Move a few imports inside functions to improve import speed of the library by dschult · Pull Request #4296 · networkx/networkx

dschult · 2020-10-28T20:22:33Z

Some of the imports are at the module level still -- instead of inside a function.
This negates our efforts at lazy importing, thus increasing import time (by a very small amount but users are still complaining).

Fixes #2900

I will take another look at this in light of #4277 before it should be merged.

Feedback? @pb-cdunn

Erotemic

I made a few comments. Hope these help.

networkx/generators/community.py

networkx/linalg/algebraicconnectivity.py

networkx/readwrite/gexf.py

networkx/generators/geometric.py

pb-cdunn

I guess all I want is to avoid importing the most expensive packages (scipy and numpy?) when they are not needed.

But I think the pattern in this PR could be problematic. (See my other comment.)

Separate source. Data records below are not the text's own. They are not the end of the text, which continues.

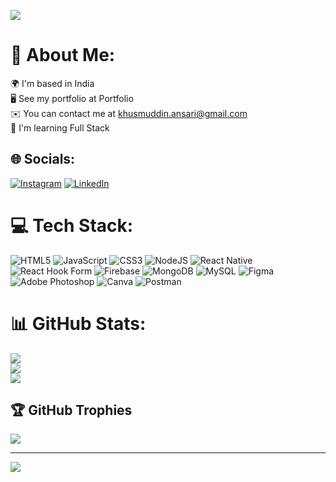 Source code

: ![](https%3A%2F%2Fstock.adobe.com%2Fsearch%3Fk%3Dfrontend%2Bdeveloper&psig=AOvVaw09LppoFlUu8BqBZfH1idQm&ust=1715079174858000&source=images&cd=vfe&opi=89978449&ved=0CBIQjRxqFwoTCIDf35Hu-IUDFQAAAAAdAAAAABAE)



# 💫 About Me:
🌍  I'm based in India<br>🖥️  See my portfolio at Portfolio<br>✉️  You can contact me at khusmuddin.ansari@gmail.com<br>🧠  I'm learning Full Stack


## 🌐 Socials:
[![Instagram](https://img.shields.io/badge/Instagram-%23E4405F.svg?logo=Instagram&logoColor=white)](https://instagram.com/kdansari02) [![LinkedIn](https://img.shields.io/badge/LinkedIn-%230077B5.svg?logo=linkedin&logoColor=white)](https://linkedin.com/in/https://in.linkedin.com/in/khusmuddin-ansari) 

# 💻 Tech Stack:
![HTML5](https://img.shields.io/badge/html5-%23E34F26.svg?style=for-the-badge&logo=html5&logoColor=white) ![JavaScript](https://img.shields.io/badge/javascript-%23323330.svg?style=for-the-badge&logo=javascript&logoColor=%23F7DF1E) ![CSS3](https://img.shields.io/badge/css3-%231572B6.svg?style=for-the-badge&logo=css3&logoColor=white) ![NodeJS](https://img.shields.io/badge/node.js-6DA55F?style=for-the-badge&logo=node.js&logoColor=white) ![React Native](https://img.shields.io/badge/react_native-%2320232a.svg?style=for-the-badge&logo=react&logoColor=%2361DAFB) ![React Hook Form](https://img.shields.io/badge/React%20Hook%20Form-%23EC5990.svg?style=for-the-badge&logo=reacthookform&logoColor=white) ![Firebase](https://img.shields.io/badge/Firebase-039BE5?style=for-the-badge&logo=Firebase&logoColor=white) ![MongoDB](https://img.shields.io/badge/MongoDB-%234ea94b.svg?style=for-the-badge&logo=mongodb&logoColor=white) ![MySQL](https://img.shields.io/badge/mysql-%2300000f.svg?style=for-the-badge&logo=mysql&logoColor=white) ![Figma](https://img.shields.io/badge/figma-%23F24E1E.svg?style=for-the-badge&logo=figma&logoColor=white) ![Adobe Photoshop](https://img.shields.io/badge/adobe%20photoshop-%2331A8FF.svg?style=for-the-badge&logo=adobe%20photoshop&logoColor=white) ![Canva](https://img.shields.io/badge/Canva-%2300C4CC.svg?style=for-the-badge&logo=Canva&logoColor=white) ![Postman](https://img.shields.io/badge/Postman-FF6C37?style=for-the-badge&logo=postman&logoColor=white)
# 📊 GitHub Stats:
![](https://github-readme-stats.vercel.app/api?username=kdansari02&theme=dark&hide_border=false&include_all_commits=true&count_private=true)<br/>
![](https://github-readme-streak-stats.herokuapp.com/?user=kdansari02&theme=dark&hide_border=false)<br/>
![](https://github-readme-stats.vercel.app/api/top-langs/?username=kdansari02&theme=dark&hide_border=false&include_all_commits=true&count_private=true&layout=compact)

## 🏆 GitHub Trophies
![](https://github-profile-trophy.vercel.app/?username=kdansari02&theme=radical&no-frame=false&no-bg=false&margin-w=4)

---
[![](https://visitcount.itsvg.in/api?id=kdansari02&icon=0&color=0)](https://visitcount.itsvg.in)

networkx/generators/community.py

networkx/linalg/algebraicconnectivity.py

Erotemic · 2020-11-10T20:10:56Z

@pb-cdunn Nested imports do not import multiple times. There is a global sys.modules dictionary that maps module names to loaded modules. The second time around its as fast as a dict lookup (one of the fastest things in Python).

You are right about the not found case. This can be avoided by having some cached function like:

import functools

@functools.lru_cache(None)
def _scipy_module():
    try:
        import scipy
    except Exception:
        scipy = None
    return scipy

In [4]: with ubelt.Timer('foo'): 
   ...:     _scipy_module() 
   ...:                                                                                                                                

tic('foo')
...toc('foo')=0.0151s

In [5]: with ubelt.Timer('foo'): 
   ...:     _scipy_module() 
   ...:                                                                                                                                

tic('foo')
...toc('foo')=0.0000s

This avoids the issue with the not-found case. However, how many times are you calling this in the not found case when you don't have the ubiquitous scipy or numpy installed? And how large of graphs are those pure-python methods able to handle? Does this actually matter in the case where graph size is going to bottleneck you before file-system searches? If the answer is No, I think the current import style might be simpler and faster in the most common use case.

On numpy, I guess avoiding it is nice in some applications, but parallel computation on long lists of numbers is near-universally helpful. The numpy packages is also significantly smaller and more ubiquitous (a difficult feat to accomplish) than scipy. I typically put import scipy inside functions, but I think there is an argument for assuming numpy globally (because avoiding that dict lookup does still help in critical sections).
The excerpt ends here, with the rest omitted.